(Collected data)
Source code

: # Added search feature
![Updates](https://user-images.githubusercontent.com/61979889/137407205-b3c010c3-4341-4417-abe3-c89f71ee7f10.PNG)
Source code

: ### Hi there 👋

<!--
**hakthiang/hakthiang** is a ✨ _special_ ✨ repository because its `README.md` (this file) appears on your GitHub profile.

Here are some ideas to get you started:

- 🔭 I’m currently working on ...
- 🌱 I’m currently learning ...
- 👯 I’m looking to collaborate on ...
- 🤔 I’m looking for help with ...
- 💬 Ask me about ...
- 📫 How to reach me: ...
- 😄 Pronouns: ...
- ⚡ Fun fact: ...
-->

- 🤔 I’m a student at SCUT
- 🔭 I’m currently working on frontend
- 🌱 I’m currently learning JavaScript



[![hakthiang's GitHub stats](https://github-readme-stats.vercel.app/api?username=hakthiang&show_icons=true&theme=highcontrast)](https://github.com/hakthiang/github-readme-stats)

* * *

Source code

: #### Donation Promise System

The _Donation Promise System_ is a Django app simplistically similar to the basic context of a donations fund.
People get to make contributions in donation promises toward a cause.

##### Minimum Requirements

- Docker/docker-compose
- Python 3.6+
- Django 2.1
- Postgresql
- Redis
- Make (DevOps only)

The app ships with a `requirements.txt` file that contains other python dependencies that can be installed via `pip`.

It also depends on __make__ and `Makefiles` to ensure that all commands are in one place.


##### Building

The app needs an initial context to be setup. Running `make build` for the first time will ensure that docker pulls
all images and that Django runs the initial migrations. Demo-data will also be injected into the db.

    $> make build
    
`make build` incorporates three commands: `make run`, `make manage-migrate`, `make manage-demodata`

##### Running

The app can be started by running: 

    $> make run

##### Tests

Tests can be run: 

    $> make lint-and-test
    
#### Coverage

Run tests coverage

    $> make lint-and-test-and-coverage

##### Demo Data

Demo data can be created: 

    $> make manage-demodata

**Aim of the task**
All lines of the entries containing the string "also" must be shown in full.

**Solution for this exercise**
It also depends on __make__ and `Makefiles` to ensure that all commands are in one place.
all images and that Django runs the initial migrations. Demo-data will also be injected into the db.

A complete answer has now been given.